### WORK REQUIRED
Every line of the entries below from the one containing "Owner or Admin" to the one containing "status updated, car", both ends included, must be written out exactly. No other line belongs in the answer.
____
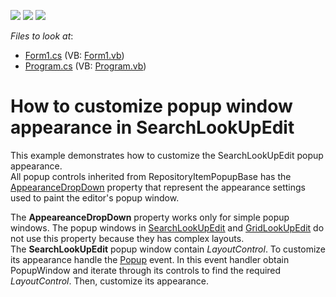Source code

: <!-- default badges list -->
![](https://img.shields.io/endpoint?url=https://codecentral.devexpress.com/api/v1/VersionRange/128626976/13.1.4%2B)
[![](https://img.shields.io/badge/Open_in_DevExpress_Support_Center-FF7200?style=flat-square&logo=DevExpress&logoColor=white)](https://supportcenter.devexpress.com/ticket/details/E3534)
[![](https://img.shields.io/badge/📖_How_to_use_DevExpress_Examples-e9f6fc?style=flat-square)](https://docs.devexpress.com/GeneralInformation/403183)
<!-- default badges end -->
<!-- default file list -->
*Files to look at*:

* [Form1.cs](./CS/E3534/Form1.cs) (VB: [Form1.vb](./VB/E3534/Form1.vb))
* [Program.cs](./CS/E3534/Program.cs) (VB: [Program.vb](./VB/E3534/Program.vb))
<!-- default file list end -->
# How to customize popup window appearance in SearchLookUpEdit


<p>This example demonstrates how to customize the SearchLookUpEdit popup appearance.<br />
All popup controls inherited from RepositoryItemPopupBase has the <a href="http://documentation.devexpress.com/#WindowsForms/DevExpressXtraEditorsRepositoryRepositoryItemPopupBase_AppearanceDropDowntopic"><u>AppearanceDropDown</u></a> property that represent the appearance settings used to paint the editor's popup window.</p><p>The <strong>AppeareanceDropDown</strong> property works only for simple popup windows. The popup windows in <a href="http://documentation.devexpress.com/#WindowsForms/clsDevExpressXtraEditorsSearchLookUpEdittopic"><u>SearchLookUpEdit</u></a> and <a href="http://documentation.devexpress.com/#WindowsForms/clsDevExpressXtraEditorsGridLookUpEdittopic"><u>GridLookUpEdit</u></a> do not use this property because they has complex layouts. <br />
The <strong>S</strong><strong>earch</strong><strong>Look</strong><strong>U</strong><strong>pEdit</strong> popup window contain <i>Layout</i><i>C</i><i>ontrol</i>. To customize its appearance handle the <a href="http://documentation.devexpress.com/#WindowsForms/DevExpressXtraEditorsPopupBaseEdit_Popuptopic"><u>Popup</u></a> event. In this event handler obtain PopupWindow and iterate through its controls to find the required <i>LayoutControl</i>. Then, customize its appearance.<br />
</p>

<br/>


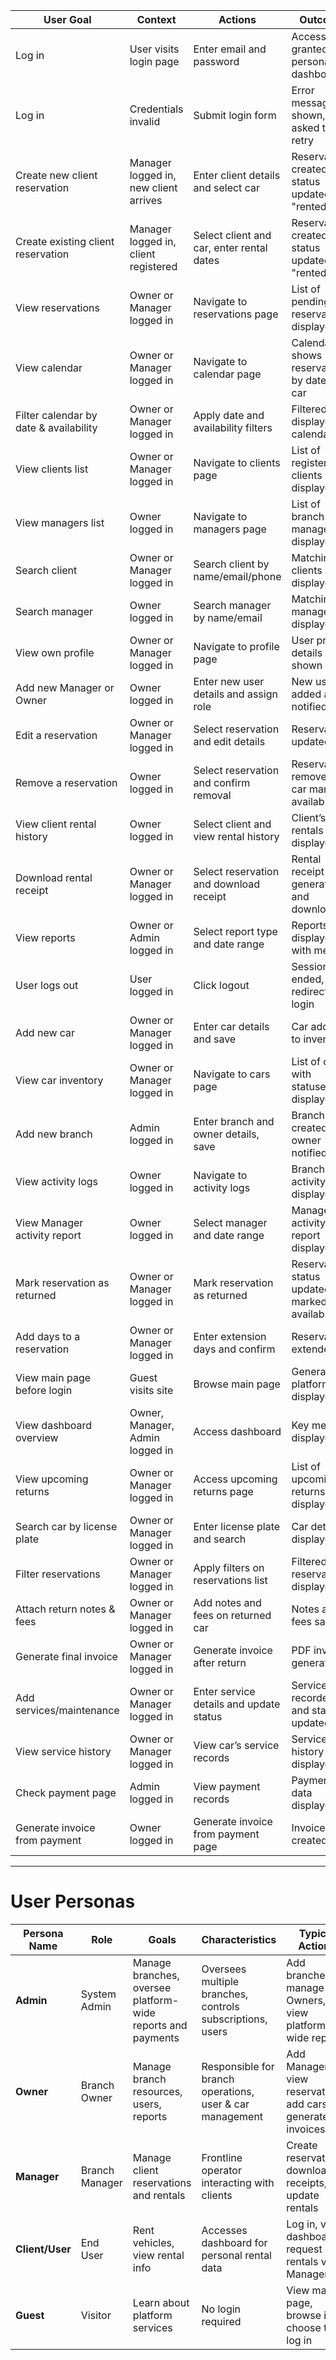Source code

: 
| User Goal                              | Context                               | Actions                                   | Outcome                                             |
| -------------------------------------- | ------------------------------------- | ----------------------------------------- | --------------------------------------------------- |
| Log in                                 | User visits login page                | Enter email and password                  | Access granted to personalized dashboard            |
| Log in                                 | Credentials invalid                   | Submit login form                         | Error message shown, user asked to retry            |
| Create new client reservation          | Manager logged in, new client arrives | Enter client details and select car       | Reservation created, car status updated to "rented" |
| Create existing client reservation     | Manager logged in, client registered  | Select client and car, enter rental dates | Reservation created, car status updated to "rented" |
| View reservations                      | Owner or Manager logged in            | Navigate to reservations page             | List of pending reservations displayed              |
| View calendar                          | Owner or Manager logged in            | Navigate to calendar page                 | Calendar shows reservations by date and car         |
| Filter calendar by date & availability | Owner or Manager logged in            | Apply date and availability filters       | Filtered cars displayed in calendar                 |
| View clients list                      | Owner or Manager logged in            | Navigate to clients page                  | List of registered clients displayed                |
| View managers list                     | Owner logged in                       | Navigate to managers page                 | List of branch managers displayed                   |
| Search client                          | Owner or Manager logged in            | Search client by name/email/phone         | Matching clients displayed                          |
| Search manager                         | Owner logged in                       | Search manager by name/email              | Matching managers displayed                         |
| View own profile                       | Owner or Manager logged in            | Navigate to profile page                  | User profile details shown                          |
| Add new Manager or Owner               | Owner logged in                       | Enter new user details and assign role    | New user added and notified                         |
| Edit a reservation                     | Owner or Manager logged in            | Select reservation and edit details       | Reservation updated                                 |
| Remove a reservation                   | Owner logged in                       | Select reservation and confirm removal    | Reservation removed, car marked available           |
| View client rental history             | Owner logged in                       | Select client and view rental history     | Client’s past rentals displayed                     |
| Download rental receipt                | Owner or Manager logged in            | Select reservation and download receipt   | Rental receipt PDF generated and downloaded         |
| View reports                           | Owner or Admin logged in              | Select report type and date range         | Reports displayed with metrics                      |
| User logs out                          | User logged in                        | Click logout                              | Session ended, redirected to login                  |
| Add new car                            | Owner or Manager logged in            | Enter car details and save                | Car added to inventory                              |
| View car inventory                     | Owner or Manager logged in            | Navigate to cars page                     | List of cars with statuses displayed                |
| Add new branch                         | Admin logged in                       | Enter branch and owner details, save      | Branch created and owner notified                   |
| View activity logs                     | Owner logged in                       | Navigate to activity logs                 | Branch activity logs displayed                      |
| View Manager activity report           | Owner logged in                       | Select manager and date range             | Manager activity report displayed                   |
| Mark reservation as returned           | Owner or Manager logged in            | Mark reservation as returned              | Reservation status updated, car marked available    |
| Add days to a reservation              | Owner or Manager logged in            | Enter extension days and confirm          | Reservation extended                                |
| View main page before login            | Guest visits site                     | Browse main page                          | General platform info displayed                     |
| View dashboard overview                | Owner, Manager, Admin logged in       | Access dashboard                          | Key metrics displayed                               |
| View upcoming returns                  | Owner or Manager logged in            | Access upcoming returns page              | List of upcoming returns displayed                  |
| Search car by license plate            | Owner or Manager logged in            | Enter license plate and search            | Car details displayed                               |
| Filter reservations                    | Owner or Manager logged in            | Apply filters on reservations list        | Filtered reservations displayed                     |
| Attach return notes & fees             | Owner or Manager logged in            | Add notes and fees on returned car        | Notes and fees saved                                |
| Generate final invoice                 | Owner or Manager logged in            | Generate invoice after return             | PDF invoice generated                               |
| Add services/maintenance               | Owner or Manager logged in            | Enter service details and update status   | Service recorded and status updated                 |
| View service history                   | Owner or Manager logged in            | View car’s service records                | Service history displayed                           |
| Check payment page                     | Admin logged in                       | View payment records                      | Payments data displayed                             |
| Generate invoice from payment          | Owner logged in                       | Generate invoice from payment page        | Invoice PDF created                                 |

---

# User Personas

| Persona Name    | Role           | Goals                                                       | Characteristics                                           | Typical Actions                                              |
| --------------- | -------------- | ----------------------------------------------------------- | --------------------------------------------------------- | ------------------------------------------------------------ |
| **Admin**       | System Admin   | Manage branches, oversee platform-wide reports and payments | Oversees multiple branches, controls subscriptions, users | Add branches, manage Owners, view platform-wide reports      |
| **Owner**       | Branch Owner   | Manage branch resources, users, reports                     | Responsible for branch operations, user & car management  | Add Managers, view reservations, add cars, generate invoices |
| **Manager**     | Branch Manager | Manage client reservations and rentals                      | Frontline operator interacting with clients               | Create reservations, download receipts, update rentals       |
| **Client/User** | End User       | Rent vehicles, view rental info                             | Accesses dashboard for personal rental data               | Log in, view dashboard, request rentals via Manager          |
| **Guest**       | Visitor        | Learn about platform services                               | No login required                                         | View main page, browse info, choose to log in                |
____
### REPLY TO THE TASK
| View reports                           | Owner or Admin logged in              | Select report type and date range         | Reports displayed with metrics                      |
| User logs out                          | User logged in                        | Click logout                              | Session ended, redirected to login                  |
| Add new car                            | Owner or Manager logged in            | Enter car details and save                | Car added to inventory                              |
| View car inventory                     | Owner or Manager logged in            | Navigate to cars page                     | List of cars with statuses displayed                |
| Add new branch                         | Admin logged in                       | Enter branch and owner details, save      | Branch created and owner notified                   |
| View activity logs                     | Owner logged in                       | Navigate to activity logs                 | Branch activity logs displayed                      |
| View Manager activity report           | Owner logged in                       | Select manager and date range             | Manager activity report displayed                   |
| Mark reservation as returned           | Owner or Manager logged in            | Mark reservation as returned              | Reservation status updated, car marked available    |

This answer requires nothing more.